Tapi kali ini candaannya sama sekali tidak membuat Ali tertawa, laki-laki itu menarik napas berkali-kali, mencoba membuat genangan di matanya hilang.

Beberapa hari lalu saat jari Ily terjepit dan merengek kesakitan, Ali memintanya untuk tidak menangis dan perempuan itu menahan tangisnya mati-matian walaupun akhirnya menangis juga. Ily bilang rasanya terlalu sakit dan air matanya keluar sendiri tanpa bisa ia tahan.

Dan sekarang Ali mengerti, kenapa Ily begitu suka menangis, kenapa ia bilang air matanya nakal suka keluar tanpa izin.

Ali mengerti.

Satu air matanya jatuh.

Bagas langsung menarik kursi dan menyuruh laki-laki itu untuk duduk, tapi Ali menggeleng pelan.

Dia mengingat semua orang sedang membencinya, membenci sesuatu yang sama sekali belum Ali pahami, lalu sesak karena ia juga belum mengetuhi keadaan Ily, rasa itu membentuk gumpalan perih yang menyakiti hatinya.

Tetes kedua menyusul.

Laki-laki itu menunduk dan kemudian mulai terisak di hadapan Bagas. "Ily, Gas.."

Kemudian tetes-tetes selanjutnya terus menyusul di iringi isakan pedihnya. "Dia masuk rumah sakit, dia- pendarahan."

Bagas menatap dengan wajah terkejut. "Hamil? Sejak kapan?"

Ali mengangguk, bahunya sampai berguncang karena isakannya. "Gue nggak tau dia hamil, gue juga nggak tau salah gue di bagian mana? Gue nggak tau!"

"Gue nggak tau Gas.."

"Oke, mungkin karena gue udah bikin dia hamil sebelum lulus sekolah, gue melanggar janji. Oke! Mereka berhak marahin gue atas hal itu, tapi Gas-"

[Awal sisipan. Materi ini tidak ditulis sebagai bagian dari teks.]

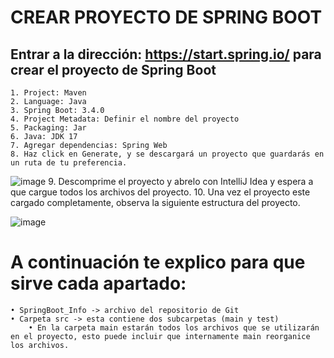 # CREAR PROYECTO DE SPRING BOOT
## Entrar a la dirección: https://start.spring.io/ para crear el proyecto de Spring Boot
	1. Project: Maven
	2. Language: Java
	3. Spring Boot: 3.4.0
	4. Project Metadata: Definir el nombre del proyecto
	5. Packaging: Jar
	6. Java: JDK 17
	7. Agregar dependencias: Spring Web
 	8. Haz click en Generate, y se descargará un proyecto que guardarás en un ruta de tu preferencia. 
  ![image](https://github.com/user-attachments/assets/ad5c5ef8-37d5-4b98-a37a-9d1706f41e5d)
	9. Descomprime el proyecto y abrelo con IntelliJ Idea y espera a que cargue todos los archivos del proyecto.
 	10. Una vez el proyecto este cargado completamente, observa la siguiente estructura del proyecto.
  
![image](https://github.com/user-attachments/assets/03860e77-907a-445f-8f2a-4d241c0ca8ee)

# A continuación te explico para que sirve cada apartado:
	• SpringBoot_Info -> archivo del repositorio de Git
 	• Carpeta src -> esta contiene dos subcarpetas (main y test)
  		• En la carpeta main estarán todos los archivos que se utilizarán en el proyecto, esto puede incluir que internamente main reorganice los archivos.
    		


 
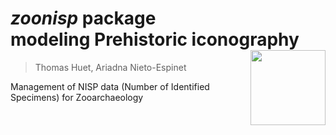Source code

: # ***zoonisp*** package <br> modeling Prehistoric iconography <img src="https://github.com/zoometh/thomashuet.github.io/blob/main/img/prj_zoonisp.png" align="right" width="120"/>
> Thomas Huet, Ariadna Nieto-Espinet

Management of NISP data (Number of Identified Specimens) for Zooarchaeology
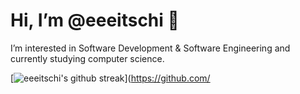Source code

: # Hi, I’m @eeeitschi 👋

I’m interested in Software Development & Software Engineering and currently studying computer science.

[![eeeitschi's github streak](https://github-readme-streak-stats.herokuapp.com/?user=eeeitschi&theme=blue-green)](https://github.com/
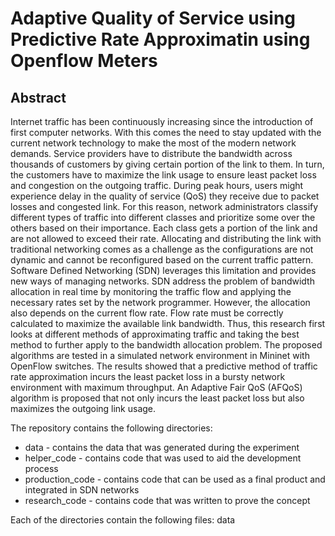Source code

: # Adaptive Quality of Service using Predictive Rate Approximatin using Openflow Meters

## Abstract
Internet traffic has been continuously increasing since the introduction of first computer networks. With this comes the need to stay updated with the current network technology to make the most of the modern network demands. Service providers have to distribute the bandwidth across thousands of customers by giving certain portion of the link to them. In turn, the customers have to maximize the link usage to ensure least packet loss and congestion on the outgoing traffic. During peak hours, users might experience delay in the quality of service (QoS) they receive due to packet losses and congested link. For this reason, network administrators classify different types of traffic into different classes and prioritize some over the others based on their importance. Each class gets a portion of the link and are not allowed to exceed their rate. Allocating and distributing the link with traditional networking comes as a challenge as the configurations are not dynamic and cannot be reconfigured based on the current traffic pattern. Software Defined Networking (SDN) leverages this limitation and provides new ways of managing networks. SDN address the problem of bandwidth allocation in real time by monitoring the traffic flow and applying the necessary rates set by the network programmer. However, the allocation also depends on the current flow rate. Flow rate must be correctly calculated to maximize the available link bandwidth. Thus, this research first looks at different methods of approximating traffic and taking the best method to further apply to the bandwidth allocation problem. The proposed algorithms are tested in a simulated network environment in Mininet with OpenFlow switches. The results showed that a predictive method of traffic rate approximation incurs the least packet loss in a bursty network environment with maximum throughput. An Adaptive Fair QoS (AFQoS) algorithm is proposed that not only incurs the least packet loss but also maximizes the outgoing link usage.


The repository contains the following directories:
- data - contains the data that was generated during the experiment
- helper_code - contains code that was used to aid the development process
- production_code - contains code that can be used as a final product and integrated in SDN networks
- research_code - contains code that was written to prove the concept

Each of the directories contain the following files:
data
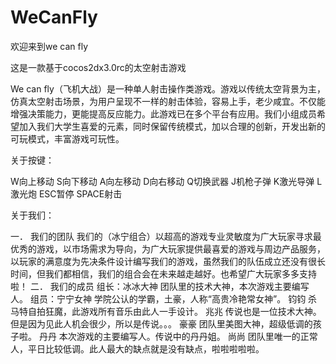 WeCanFly
========


欢迎来到we can fly


这是一款基于cocos2dx3.0rc的太空射击游戏

We can fly（飞机大战）是一种单人射击操作类游戏。游戏以传统太空背景为主，仿真太空射击场景，为用户呈现不一样的射击体验，容易上手，老少咸宜。不仅能增强决策能力，更能提高反应能力。此游戏已在多个平台有应用。我们小组成员希望加入我们大学生喜爱的元素，同时保留传统模式，加以合理的创新，开发出新的可玩模式，丰富游戏可玩性。



关于按键：


W向上移动 S向下移动
A向左移动 D向右移动
Q切换武器 J机枪子弹
K激光导弹 L激光炮
ESC暂停 SPACE射击


关于我们：

一．	我们的团队
我们的（冰宁组合）以超高的游戏专业灵敏度为广大玩家寻求最优秀的游戏，以市场需求为导向，为广大玩家提供最喜爱的游戏与周边产品服务，以玩家的满意度为先决条件设计编写我们的游戏，虽然我们的队伍成立还没有很长时间，但我们都相信，我们的组合会在未来越走越好。也希望广大玩家多多支持啦！
二．	我们的成员
组长：冰冰大神
      团队里的技术大神，本次游戏主要编写人。
组员：宁宁女神
      学院公认的学霸，土豪，人称“高贵冷艳常女神”。
      钧钧
      杀马特自拍狂魔，此游戏所有音乐由此人一手设计。 
兆兆
传说也是一位技术大神。但是因为见此人机会很少，所以是传说。。。
豪豪
团队里美图大神，超级低调的孩子啦。 
丹丹
本次游戏的主要编写人。传说中的丹丹姐。
尚尚
团队里唯一的正常人，平日比较低调。此人最大的缺点就是没有缺点，啦啦啦啦啦。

"Mereka nggak berhak benci sama gue sampai segininya, mereka nggak ngasih tau sama sekali keadaan Ily sama gue, mereka bawa Ily tanpa kasih tau gue, nggak ada satu orangpun yang bisa gue tanyain. Gue bingung Gas! Gue khawatir sama Ily!"

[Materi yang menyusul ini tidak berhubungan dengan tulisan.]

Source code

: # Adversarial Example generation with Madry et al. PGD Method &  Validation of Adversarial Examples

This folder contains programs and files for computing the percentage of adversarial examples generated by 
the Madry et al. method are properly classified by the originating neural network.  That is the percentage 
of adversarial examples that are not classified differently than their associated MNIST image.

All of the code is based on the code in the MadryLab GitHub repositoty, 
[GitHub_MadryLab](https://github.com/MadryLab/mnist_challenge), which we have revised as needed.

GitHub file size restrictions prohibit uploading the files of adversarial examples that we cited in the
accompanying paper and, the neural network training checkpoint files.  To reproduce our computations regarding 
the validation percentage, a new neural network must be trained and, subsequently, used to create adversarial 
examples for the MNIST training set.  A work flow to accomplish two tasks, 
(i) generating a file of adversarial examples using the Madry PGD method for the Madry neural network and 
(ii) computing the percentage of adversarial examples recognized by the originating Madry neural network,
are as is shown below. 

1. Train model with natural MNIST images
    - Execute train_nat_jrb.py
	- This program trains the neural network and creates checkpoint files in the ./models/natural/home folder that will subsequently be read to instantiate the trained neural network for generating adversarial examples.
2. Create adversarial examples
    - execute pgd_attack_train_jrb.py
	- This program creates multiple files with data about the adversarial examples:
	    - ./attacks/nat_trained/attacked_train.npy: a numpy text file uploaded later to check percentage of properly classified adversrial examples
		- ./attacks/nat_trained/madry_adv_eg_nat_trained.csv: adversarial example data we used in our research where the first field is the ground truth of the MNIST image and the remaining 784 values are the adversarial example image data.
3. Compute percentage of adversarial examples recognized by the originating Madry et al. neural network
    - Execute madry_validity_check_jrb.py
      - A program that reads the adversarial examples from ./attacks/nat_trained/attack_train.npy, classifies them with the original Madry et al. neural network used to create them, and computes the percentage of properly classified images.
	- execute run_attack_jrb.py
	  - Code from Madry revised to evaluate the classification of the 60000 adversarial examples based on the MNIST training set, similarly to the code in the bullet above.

"Gue juga sayang sama Ily, bukan cuma mereka Gas!"

"Gue harus tanya kesiapa tentang keadaan Ily? Gue nggak tau.."

"Lo tenang, jernihin dulu pikiran lo," ujar Bagas dengan tangan menepuk bahunya, Ali mengangguk kaku, walau ia tahu ucapan Bagas sama sekali tidak membantu. Lalu setelahnya Ali di buat terkejut ketika handphonenya berbunyi, ada satu notifikasi pesan.

Ali langsung mengambil handphone dari sakunya, melihat apakah Mama atau Bunda membalas pesannya. Laki-laki itu bergeming.

"Gimana, ada kabar?" Tanya Bagas.

Ali menggeleng.

Kedua tangan laki-laki itu meremas rambutnya, matanya panas dan ia tidak tahu harus bagaimana lagi, harus menyalahkan siapa, harus pergi kemana. Ia mengusap wajahnya, merasakan emosinya yang meledak sampai ke ubun-ubun. Tangan kanannya yang memegang benda pipih itu mengepal.

Suara bantingan itu memecahkan keheningan.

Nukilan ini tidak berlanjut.